### Aim of the task
With the images omitted, return all of the entries exactly as they stand.

-- Material to process follows --

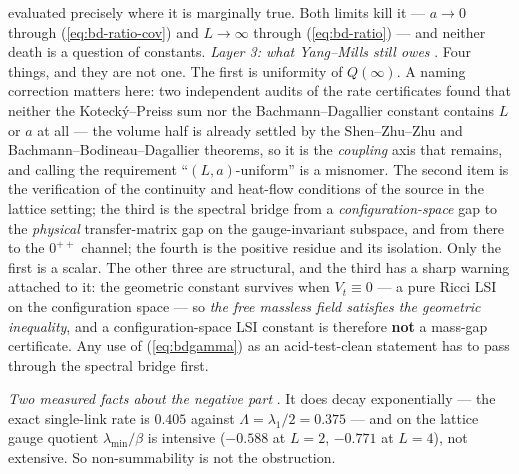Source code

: evaluated precisely where it is marginally true. Both limits kill it --- $a\to0$ through
(\ref{eq:bd-ratio-cov}) and $L\to\infty$ through (\ref{eq:bd-ratio}) --- and neither death is a
question of constants.
\emph{Layer 3: what Yang--Mills still owes} \LM. Four things, and they are not one. The first is
uniformity of $Q(\infty)$. A naming correction matters here: two independent audits of the rate
certificates found that neither the Koteck\'y--Preiss sum nor the Bachmann--Dagallier constant
contains $L$ or $a$ at all --- the volume half is already settled by the Shen--Zhu--Zhu and
Bachmann--Bodineau--Dagallier theorems, so it is the \emph{coupling} axis that remains, and calling
the requirement ``$(L,a)$-uniform'' is a misnomer. The second item is the verification of the
continuity and heat-flow conditions of the source in the lattice setting; the third is the spectral
bridge from a
\emph{configuration-space} gap to the \emph{physical} transfer-matrix gap on the gauge-invariant
subspace, and from there to the $0^{++}$ channel; the fourth is the positive residue and its
isolation. Only the first is a scalar. The other three are structural, and the third has a sharp
warning attached to it: the geometric constant survives when $V_t\equiv0$ --- a pure Ricci LSI on the
configuration space --- so \emph{the free massless field satisfies the geometric inequality}, and a
configuration-space LSI constant is therefore \textbf{not} a mass-gap certificate. Any use of
(\ref{eq:bdgamma}) as an acid-test-clean statement has to pass through the spectral bridge first.

\emph{Two measured facts about the negative part} \LE. It does decay exponentially --- the exact
single-link rate is $0.405$ against $\Lambda=\lambda_1/2=0.375$ --- and on the lattice gauge quotient
$\lambda_{\min}/\beta$ is intensive ($-0.588$ at $L=2$, $-0.771$ at $L=4$), not extensive. So
non-summability is not the obstruction.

-- Material to process concluded --

### Response to this exercise
Source code

: evaluated precisely where it is marginally true. Both limits kill it --- $a\to0$ through
(\ref{eq:bd-ratio-cov}) and $L\to\infty$ through (\ref{eq:bd-ratio}) --- and neither death is a
question of constants.
\emph{Layer 3: what Yang--Mills still owes} \LM. Four things, and they are not one. The first is
uniformity of $Q(\infty)$. A naming correction matters here: two independent audits of the rate
certificates found that neither the Koteck\'y--Preiss sum nor the Bachmann--Dagallier constant
contains $L$ or $a$ at all --- the volume half is already settled by the Shen--Zhu--Zhu and
Bachmann--Bodineau--Dagallier theorems, so it is the \emph{coupling} axis that remains, and calling
the requirement ``$(L,a)$-uniform'' is a misnomer. The second item is the verification of the
continuity and heat-flow conditions of the source in the lattice setting; the third is the spectral
bridge from a
\emph{configuration-space} gap to the \emph{physical} transfer-matrix gap on the gauge-invariant
subspace, and from there to the $0^{++}$ channel; the fourth is the positive residue and its
isolation. Only the first is a scalar. The other three are structural, and the third has a sharp
warning attached to it: the geometric constant survives when $V_t\equiv0$ --- a pure Ricci LSI on the
configuration space --- so \emph{the free massless field satisfies the geometric inequality}, and a
configuration-space LSI constant is therefore \textbf{not} a mass-gap certificate. Any use of
(\ref{eq:bdgamma}) as an acid-test-clean statement has to pass through the spectral bridge first.

\emph{Two measured facts about the negative part} \LE. It does decay exponentially --- the exact
single-link rate is $0.405$ against $\Lambda=\lambda_1/2=0.375$ --- and on the lattice gauge quotient
$\lambda_{\min}/\beta$ is intensive ($-0.588$ at $L=2$, $-0.771$ at $L=4$), not extensive. So
non-summability is not the obstruction.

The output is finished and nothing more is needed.